Travelport announced its financial results for the third quarter and nine months ended September 30, 2018.
· Net revenue increased 2% to $623 million
· Net income increased 25% to $6 million; Adjusted EBITDA increased 2% to $139 million
· Travel Commerce Platform revenue increased 2% to $598 million
· Beyond Air revenue increased 14% to $193 million, contributing 32% of Travel Commerce Platform revenue (Q3 2017: 29%); eNett net revenue increased 58% to $86 million
· Income per share (diluted) increased 4% to $0.04; Adjusted Income per Share (diluted) increased 74% to $0.31
· Net cash provided by operating activities decreased 13% to $83 million; Free Cash Flow decreased 24% to $48 million
· Anticipate 2018 net revenue, Adjusted EBITDA and Free Cash Flow to be at the lower end of guidance ranges
Gordon Wilson, President and CEO of Travelport, commented:
“We delivered net revenue and Adjusted EBITDA growth of 2% each in the third quarter. The continued strong performance of Beyond Air, driven by our virtual payments business eNett, helped us overcome the more challenging market and customer environment we anticipated for the second half of the year.
"Despite these factors and our ongoing focus on the efficiency of our cost base, our business momentum is being tempered by some specific customer headwinds. We remain well positioned for longer-term profitable growth given our commercial wins and the ongoing investments we’re making in the key areas that differentiate us, including our industry-leading travel content; our search, merchandising and shopping capabilities; and our leading mobile, data and payments solutions.”
Discussion of Results
Net revenue increased by $12 million, or 2%, to $623 million primarily due to growth in Travel Commerce Platform revenue of $11 million, or 2%.
Within Travel Commerce Platform revenue, Beyond Air revenue increased by $24 million, or 14%, offset by a decrease in Air revenue of $13 million, or 3%.
The increase in Beyond Air revenue was driven by an increase in eNett net revenue of 58% to $86 million. Technology Services revenue remained stable.

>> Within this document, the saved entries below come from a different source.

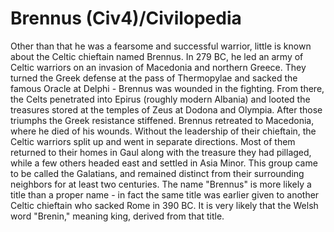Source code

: # Brennus (Civ4)/Civilopedia

Other than that he was a fearsome and successful warrior, little is known about the Celtic chieftain named Brennus. In 279 BC, he led an army of Celtic warriors on an invasion of Macedonia and northern Greece. They turned the Greek defense at the pass of Thermopylae and sacked the famous Oracle at Delphi - Brennus was wounded in the fighting. From there, the Celts penetrated into Epirus (roughly modern Albania) and looted the treasures stored at the temples of Zeus at Dodona and Olympia. After those triumphs the Greek resistance stiffened. Brennus retreated to Macedonia, where he died of his wounds. Without the leadership of their chieftain, the Celtic warriors split up and went in separate directions. Most of them returned to their homes in Gaul along with the treasure they had pillaged, while a few others headed east and settled in Asia Minor. This group came to be called the Galatians, and remained distinct from their surrounding neighbors for at least two centuries.
The name "Brennus" is more likely a title than a proper name - in fact the same title was earlier given to another Celtic chieftain who sacked Rome in 390 BC. It is very likely that the Welsh word "Brenin," meaning king, derived from that title.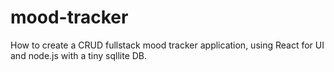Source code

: # mood-tracker
How to create a CRUD fullstack mood tracker application, using React for UI and node.js with a tiny sqllite DB.
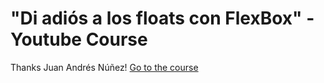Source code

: # "Di adiós a los floats con FlexBox" - Youtube Course

Thanks Juan Andrés Núñez! [Go to the course](https://www.youtube.com/playlist?list=PLM-Y_YQmMEqBxAQxxNW7J7-BTJdj_Ol3F)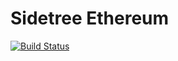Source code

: # Sidetree Ethereum

[![Build Status](https://travis-ci.org/transmute-industries/sidetree-ethereum.svg?branch=master)](https://travis-ci.org/transmute-industries/sidetree-ethereum)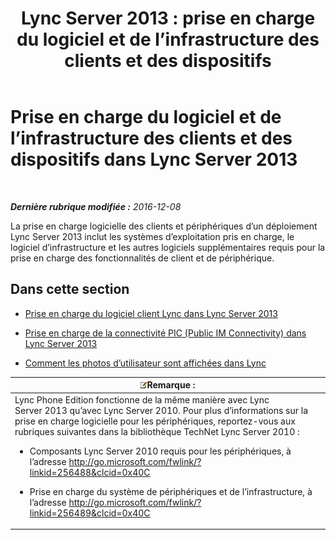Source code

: ﻿---
title: 'Lync Server 2013 : prise en charge du logiciel et de l’infrastructure des clients et des dispositifs'
TOCTitle: Prise en charge du logiciel et de l’infrastructure des clients et des dispositifs
ms:assetid: 5dcccc2d-efb0-4e7d-9f14-34435fac8dde
ms:mtpsurl: https://technet.microsoft.com/fr-fr/library/Gg398412(v=OCS.15)
ms:contentKeyID: 49297350
ms.date: 12/10/2016
mtps_version: v=OCS.15
ms.translationtype: HT
---

# Prise en charge du logiciel et de l’infrastructure des clients et des dispositifs dans Lync Server 2013

 

_**Dernière rubrique modifiée :** 2016-12-08_

La prise en charge logicielle des clients et périphériques d’un déploiement Lync Server 2013 inclut les systèmes d’exploitation pris en charge, le logiciel d’infrastructure et les autres logiciels supplémentaires requis pour la prise en charge des fonctionnalités de client et de périphérique.

## Dans cette section

  -   
    [Prise en charge du logiciel client Lync dans Lync Server 2013](lync-server-2013-lync-client-software-support.md)

  -   
    [Prise en charge de la connectivité PIC (Public IM Connectivity) dans Lync Server 2013](lync-server-2013-support-for-public-instant-messenger-connectivity.md)

  -   
    [Comment les photos d’utilisateur sont affichées dans Lync](how-user-photos-are-displayed-in-lync.md)

<table>
<colgroup>
<col style="width: 100%" />
</colgroup>
<thead>
<tr class="header">
<th><img src="images/Gg398920.note(OCS.15).gif" title="note" alt="note" />Remarque :</th>
</tr>
</thead>
<tbody>
<tr class="odd">
<td>Lync Phone Edition fonctionne de la même manière avec Lync Server 2013 qu’avec Lync Server 2010. Pour plus d’informations sur la prise en charge logicielle pour les périphériques, reportez-vous aux rubriques suivantes dans la bibliothèque TechNet Lync Server 2010 :
<ul>
<li><p>Composants Lync Server 2010 requis pour les périphériques, à l’adresse <a href="http://go.microsoft.com/fwlink/?linkid=256488%26clcid=0x40c">http://go.microsoft.com/fwlink/?linkid=256488&amp;clcid=0x40C</a></p></li>
<li><p>Prise en charge du système de périphériques et de l’infrastructure, à l’adresse <a href="http://go.microsoft.com/fwlink/?linkid=256489%26clcid=0x40c">http://go.microsoft.com/fwlink/?linkid=256489&amp;clcid=0x40C</a></p></li>
</ul></td>
</tr>
</tbody>
</table>

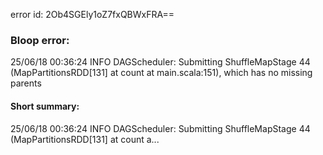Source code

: error id: 2Ob4SGEly1oZ7fxQBWxFRA==
### Bloop error:

25/06/18 00:36:24 INFO DAGScheduler: Submitting ShuffleMapStage 44 (MapPartitionsRDD[131] at count at main.scala:151), which has no missing parents
#### Short summary: 

25/06/18 00:36:24 INFO DAGScheduler: Submitting ShuffleMapStage 44 (MapPartitionsRDD[131] at count a...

International Travel Commerce Platform revenue increased by $14 million, or 3%, with Europe mainly contributing to this increase due to an increase in its RevPas of 17%, offset partially by a decrease in its Reported Segments of 7%. The decrease in Travel Commerce Platform revenue in Asia Pacific of $5 million, or 3%, includes the loss of revenue resulting from the loss of a large Pacific-based travel agency.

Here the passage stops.